I’ve looked for many safe ways to cope with my issues however once my episodes hit it all goes out of the window. I’ve had gloves filled with ice in the freezer but they’re no good there when I am on the floor screaming and shaking. I’ve tried a band on the wrist but that’s only good for light anxiety issues. I’ve tried counting backwards or saying the alphabet backwards but that just makes me look like I have Tourettes on top of my other issues. I’ve even tried drugs and alcohol in my late teens but that just made me worse and go off the rails. The only way I am able to calm myself when I can’t cope no more is by hitting my head. I punch it, I slap it, I hit it with the palm of my hand, I hit it off floors, walls, doors or anything to my disposal. If I am not hitting my head I am punching inanimate objects like walls or doors. I just want the feel the new pain so I don’t feel the pain I am already in. I would never hit a person, just inanimate objects. If I am able to I go for walks. I won’t take anything with me, I just go for random walks. Recently I’ve found myself walking to the local hospital so if things do get too much I am able to get help quick but the walk usually calms me down and knackers me out at the same time. 
The problem with self harming is people struggle to cope with it. It’s hard for people to accept that self harming is “normal” to me when it is abnormal to everyone else. If I’m self harming, chances are I am in a bad place and all I need is to be either left alone or to be comforted yet panic sets in and everyone acts different.

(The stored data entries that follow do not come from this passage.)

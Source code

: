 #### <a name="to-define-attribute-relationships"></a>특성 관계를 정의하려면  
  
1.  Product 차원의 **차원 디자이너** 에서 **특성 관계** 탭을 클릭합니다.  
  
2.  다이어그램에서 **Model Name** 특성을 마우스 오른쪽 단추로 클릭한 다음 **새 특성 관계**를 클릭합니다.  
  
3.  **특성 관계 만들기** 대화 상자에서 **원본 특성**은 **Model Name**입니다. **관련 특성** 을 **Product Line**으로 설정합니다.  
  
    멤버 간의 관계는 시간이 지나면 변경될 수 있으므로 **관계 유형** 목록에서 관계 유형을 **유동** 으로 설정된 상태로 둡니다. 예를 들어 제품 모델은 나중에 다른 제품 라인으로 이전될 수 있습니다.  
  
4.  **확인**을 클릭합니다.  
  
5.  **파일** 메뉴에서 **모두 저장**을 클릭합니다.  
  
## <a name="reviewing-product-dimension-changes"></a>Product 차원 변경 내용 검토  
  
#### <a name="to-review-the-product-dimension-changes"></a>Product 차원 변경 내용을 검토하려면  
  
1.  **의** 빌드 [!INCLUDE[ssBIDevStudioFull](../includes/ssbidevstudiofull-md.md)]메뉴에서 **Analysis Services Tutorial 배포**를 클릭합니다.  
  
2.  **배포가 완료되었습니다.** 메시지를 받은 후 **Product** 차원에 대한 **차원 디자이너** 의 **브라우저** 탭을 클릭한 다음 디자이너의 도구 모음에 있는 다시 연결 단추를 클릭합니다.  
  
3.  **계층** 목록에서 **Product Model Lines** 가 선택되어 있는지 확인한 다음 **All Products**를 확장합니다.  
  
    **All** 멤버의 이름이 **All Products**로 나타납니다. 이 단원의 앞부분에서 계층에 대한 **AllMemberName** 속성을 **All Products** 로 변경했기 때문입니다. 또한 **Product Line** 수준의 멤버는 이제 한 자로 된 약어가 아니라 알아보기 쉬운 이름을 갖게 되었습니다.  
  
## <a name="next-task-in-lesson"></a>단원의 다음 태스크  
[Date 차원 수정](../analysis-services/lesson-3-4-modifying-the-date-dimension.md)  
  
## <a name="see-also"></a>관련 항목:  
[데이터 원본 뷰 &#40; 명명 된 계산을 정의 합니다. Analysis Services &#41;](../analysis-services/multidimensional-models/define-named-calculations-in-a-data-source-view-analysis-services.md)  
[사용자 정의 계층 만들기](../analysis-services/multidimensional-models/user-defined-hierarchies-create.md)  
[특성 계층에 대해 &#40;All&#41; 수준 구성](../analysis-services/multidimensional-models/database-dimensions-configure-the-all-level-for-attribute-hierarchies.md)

It is for this reason I try to take myself away from everyone when I do this. 

Gaming

One thing I have found helps me a lot with my anxiety is gaming. Whether it be a game on my mobile phone, a PSP game, a strategy game or a game on the PS4, I know immersing myself into a game helps me to distract myself from what is going on around me. When I am in a game I feel I am no longer on this cruel world instead I am in gaming world where I don’t have too deal with anyone other than AI’s and the odd fellow gamer. Never underestimate the power of a car racing game or a strategy game, they are more than just toys I assure you.


No matter what your coping strategy is or how you see people with mental issues, please remember we are all cut from the same cloth but every cloth has a different stain to talk about. 
Thank you for taking the time to read my rambles. Your love means a lot to me.
Stevie

P.S. I’f you’re going to get a cube I recommend getting a couple as you never know when you are going to use it.